La división de smartphones e inteligencia artificial aportó 351.200 millones de yuanes en 2025, un +5,4%, cerca del 77% de la facturación total. En un segmento maduro, crecer no es trivial: implica marca, escala industrial y capacidad de sostener demanda en distintas gamas.

La consecuencia estratégica es clara. Mientras el móvil mantenga volumen y resiliencia, Xiaomi conserva “combustible” para apostar por negocios más intensivos en capital. Pero esa misma dependencia recuerda el principal riesgo: si el ciclo del smartphone se enfría, el margen de maniobra para financiar coche e IA se reduce.

165,2 millones de móviles y una cuota global del 13,3%

Xiaomi envió 165,2 millones de smartphones en 2025 y cerró con una cuota mundial del 13,3%. Es escala estructural, no coyuntural: uno de cada ocho móviles vendidos en el planeta pertenece a su ecosistema.

Esa presencia global funciona como barrera de entrada y palanca comercial, pero también eleva el listón: cuanto más grande es la base, más caro resulta sostener crecimientos ambiciosos sin tocar precio, promociones o inversión comercial. El mercado ya no premia solo el volumen; empieza a exigir conversión de escala en rentabilidad recurrente.

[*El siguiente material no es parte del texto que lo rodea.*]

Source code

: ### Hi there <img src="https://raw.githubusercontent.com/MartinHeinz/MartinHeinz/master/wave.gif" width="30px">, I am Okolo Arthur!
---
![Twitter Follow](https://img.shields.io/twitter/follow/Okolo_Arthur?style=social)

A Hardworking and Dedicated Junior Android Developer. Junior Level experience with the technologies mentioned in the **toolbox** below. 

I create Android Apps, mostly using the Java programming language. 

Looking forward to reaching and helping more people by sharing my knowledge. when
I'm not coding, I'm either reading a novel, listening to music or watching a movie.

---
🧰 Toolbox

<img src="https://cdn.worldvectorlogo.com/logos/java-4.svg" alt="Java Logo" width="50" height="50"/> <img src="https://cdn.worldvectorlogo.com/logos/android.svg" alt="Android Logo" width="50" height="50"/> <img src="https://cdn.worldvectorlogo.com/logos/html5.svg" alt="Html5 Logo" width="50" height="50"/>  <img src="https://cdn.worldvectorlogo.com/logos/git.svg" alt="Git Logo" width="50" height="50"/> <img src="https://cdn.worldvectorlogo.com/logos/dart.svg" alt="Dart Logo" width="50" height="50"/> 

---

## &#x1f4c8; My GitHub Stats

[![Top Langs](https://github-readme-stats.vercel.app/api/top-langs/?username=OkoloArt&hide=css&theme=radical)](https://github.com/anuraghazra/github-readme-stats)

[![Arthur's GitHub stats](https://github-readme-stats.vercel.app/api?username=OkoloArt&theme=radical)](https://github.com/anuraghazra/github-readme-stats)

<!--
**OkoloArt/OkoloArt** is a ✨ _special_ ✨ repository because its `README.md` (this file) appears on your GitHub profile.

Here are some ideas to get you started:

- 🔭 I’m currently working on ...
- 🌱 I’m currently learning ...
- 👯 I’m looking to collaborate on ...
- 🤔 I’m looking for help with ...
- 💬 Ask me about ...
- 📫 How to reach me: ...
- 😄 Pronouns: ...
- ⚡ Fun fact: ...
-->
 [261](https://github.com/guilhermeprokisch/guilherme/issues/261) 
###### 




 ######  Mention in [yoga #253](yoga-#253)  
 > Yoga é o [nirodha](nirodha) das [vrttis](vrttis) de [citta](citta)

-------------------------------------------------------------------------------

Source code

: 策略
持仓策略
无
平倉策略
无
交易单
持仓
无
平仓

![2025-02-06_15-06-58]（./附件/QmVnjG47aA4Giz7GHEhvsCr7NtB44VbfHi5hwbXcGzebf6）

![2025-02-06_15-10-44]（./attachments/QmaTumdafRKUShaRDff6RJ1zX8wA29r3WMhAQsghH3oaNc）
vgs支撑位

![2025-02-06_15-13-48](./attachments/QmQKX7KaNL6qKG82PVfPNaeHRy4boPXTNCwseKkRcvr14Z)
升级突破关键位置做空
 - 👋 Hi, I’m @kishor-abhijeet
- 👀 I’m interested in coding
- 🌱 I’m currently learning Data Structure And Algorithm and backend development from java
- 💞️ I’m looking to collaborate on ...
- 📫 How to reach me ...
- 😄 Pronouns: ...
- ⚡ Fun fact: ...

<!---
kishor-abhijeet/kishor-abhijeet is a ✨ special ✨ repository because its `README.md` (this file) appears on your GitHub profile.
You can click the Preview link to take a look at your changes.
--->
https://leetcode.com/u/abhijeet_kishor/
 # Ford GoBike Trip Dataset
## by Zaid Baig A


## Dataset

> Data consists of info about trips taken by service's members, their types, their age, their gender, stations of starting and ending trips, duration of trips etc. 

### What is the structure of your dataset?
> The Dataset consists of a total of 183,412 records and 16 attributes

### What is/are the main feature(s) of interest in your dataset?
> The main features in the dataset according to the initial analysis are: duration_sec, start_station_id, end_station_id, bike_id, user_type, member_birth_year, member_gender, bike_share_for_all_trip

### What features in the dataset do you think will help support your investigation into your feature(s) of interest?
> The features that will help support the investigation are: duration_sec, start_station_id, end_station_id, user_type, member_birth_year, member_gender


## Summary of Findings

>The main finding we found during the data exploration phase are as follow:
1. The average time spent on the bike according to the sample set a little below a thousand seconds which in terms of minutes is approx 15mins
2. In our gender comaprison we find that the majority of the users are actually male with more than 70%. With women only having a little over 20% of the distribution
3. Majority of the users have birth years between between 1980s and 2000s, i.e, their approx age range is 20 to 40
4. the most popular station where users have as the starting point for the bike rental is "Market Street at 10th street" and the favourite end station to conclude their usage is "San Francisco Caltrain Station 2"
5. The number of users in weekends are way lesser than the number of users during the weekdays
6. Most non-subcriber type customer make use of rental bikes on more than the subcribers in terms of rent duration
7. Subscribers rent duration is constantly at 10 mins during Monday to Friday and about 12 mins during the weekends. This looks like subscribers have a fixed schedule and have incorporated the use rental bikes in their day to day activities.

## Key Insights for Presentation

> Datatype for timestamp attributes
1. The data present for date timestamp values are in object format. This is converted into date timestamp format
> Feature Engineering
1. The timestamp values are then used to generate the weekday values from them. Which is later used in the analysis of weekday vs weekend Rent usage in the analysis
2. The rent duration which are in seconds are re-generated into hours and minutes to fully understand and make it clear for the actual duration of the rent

1.100 millones de usuarios: la variable silenciosa que puede cambiar la valoración

La cifra que más peso puede tener en la tesis de 2026 es la base de usuarios: 1.100 millones de usuarios activos globales, un +19,3% interanual. En tecnología, esta magnitud redefine el perímetro de monetización: servicios, publicidad, contenido, almacenamiento y dispositivos conectados.

Cuando una plataforma supera el umbral de los 1.000 millones, cada mejora marginal en ingresos por usuario se amplifica de forma material en resultados. Si Xiaomi logra elevar esa monetización sin deteriorar la experiencia —y sin disparar el gasto—, la narrativa pasa de “fabricante eficiente” a “ecosistema con retorno recurrente”.

El coche: 411.082 entregas y una cuenta de capital que no perdona

El salto a automoción es el vector que explica mejor la ambivalencia. Xiaomi entregó 411.082 vehículos en 2025, una entrada fulgurante en una industria que castiga los errores y devora inversión: cadena de suministro, regulación, red comercial, posventa, costes fijos y capacidad industrial.

Por eso el descenso del beneficio trimestral encaja con una hipótesis cada vez más evidente: el coche —sumado a IA y expansión de ecosistema— está elevando el coste de crecer. A partir de aquí, la pregunta deja de ser cuántas unidades entrega y pasa a ser cuánto margen puede retener cuando el negocio exige escala industrial y disciplina financiera a la vez.

Lo que el mercado empezará a descontar

La tensión ya está sobre la mesa: Xiaomi ha demostrado volumen y una mejora clara del beneficio anual, pero el cuarto trimestre advierte de que la expansión puede erosionar el margen si el gasto se acelera más que la monetización.

El punto de inflexión para 2026 será doble. Si la compañía consigue estabilizar márgenes mientras crece en coche e IA, el castigo implícito del trimestre final puede parecer excesivo. Si, por el contrario, la presión se normaliza y el beneficio vuelve a ceder pese al aumento de ingresos, el mercado forzará una revisión: menos épica de expansión y más exigencia de retorno.